By Ariel Scotti / June 12, 2019

Making Eco-Friendly Electric Cars is Killing This Desert

It's one of the world's most frustrating catch-22's

Atacama desert, Chile
The Atacama desert in Chile is rich in lithium. (Oliver Llaneza Hesse/ Construction Photography/ Avalon/ Getty)

Driving battery-powered cars to help the environment is great. The mining of Atacama, Chile needed to create those batteries, however, is pretty destructive to the environment.

In one of the more frustrating modern day catch-22’s, Bloomberg reported that the desert area is important to the creation of electric car batteries because of its massive deposits of copper and lithium. And mining has really picked up over the past few years thanks to the world’s growing need for lithium — which Chile exported nearly $1 billion of last year alone.

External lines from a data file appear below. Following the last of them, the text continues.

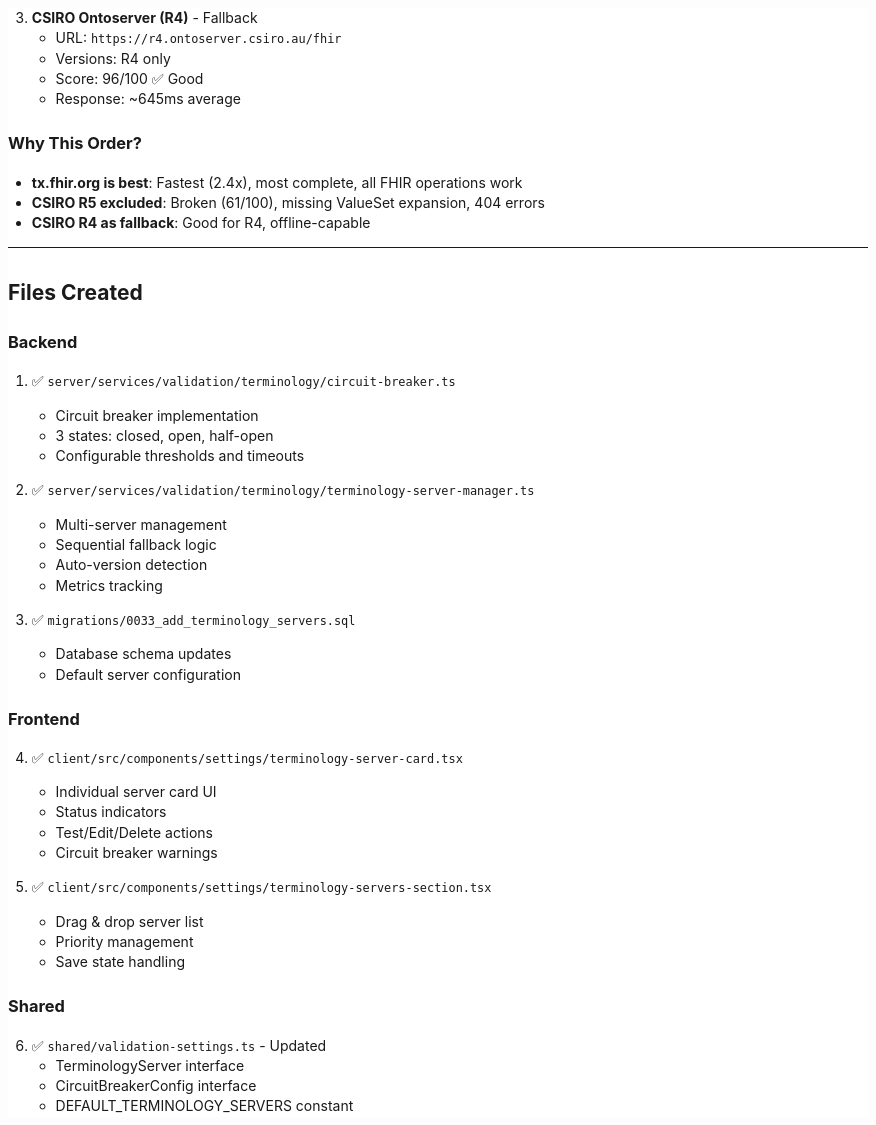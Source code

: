 3. **CSIRO Ontoserver (R4)** - Fallback
   - URL: `https://r4.ontoserver.csiro.au/fhir`
   - Versions: R4 only
   - Score: 96/100 ✅ Good
   - Response: ~645ms average

### Why This Order?

- **tx.fhir.org is best**: Fastest (2.4x), most complete, all FHIR operations work
- **CSIRO R5 excluded**: Broken (61/100), missing ValueSet expansion, 404 errors
- **CSIRO R4 as fallback**: Good for R4, offline-capable

---

## Files Created

### Backend

1. ✅ `server/services/validation/terminology/circuit-breaker.ts`
   - Circuit breaker implementation
   - 3 states: closed, open, half-open
   - Configurable thresholds and timeouts

2. ✅ `server/services/validation/terminology/terminology-server-manager.ts`
   - Multi-server management
   - Sequential fallback logic
   - Auto-version detection
   - Metrics tracking

3. ✅ `migrations/0033_add_terminology_servers.sql`
   - Database schema updates
   - Default server configuration

### Frontend

4. ✅ `client/src/components/settings/terminology-server-card.tsx`
   - Individual server card UI
   - Status indicators
   - Test/Edit/Delete actions
   - Circuit breaker warnings

5. ✅ `client/src/components/settings/terminology-servers-section.tsx`
   - Drag & drop server list
   - Priority management
   - Save state handling

### Shared

6. ✅ `shared/validation-settings.ts` - Updated
   - TerminologyServer interface
   - CircuitBreakerConfig interface
   - DEFAULT_TERMINOLOGY_SERVERS constant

Mining of lithium is typically seen as good for the environment, according to Bloomberg, as more car companies, like Tesla, seek to make it easier and more affordable for people to make the switch from gas to battery. Adding more electric cars to the mix is one of the most effective ways of bringing down the nearly 16 percent of global carbon emissions that come from different means of getting around.

But in order to take Atacama’s lithium out of the ground, large amounts of water are pumped into the ground. This process churns up salty mud known as brine, which destroys the ecosystem and local drinking water.

“We’re fooling ourselves if we call this sustainable and green mining,” said Cristina Dorador, a Chilean biologist who studies microbial life in the Atacama desert. “The lithium fever should slow down because it’s directly damaging salt flats, the ecosystem and local communities.”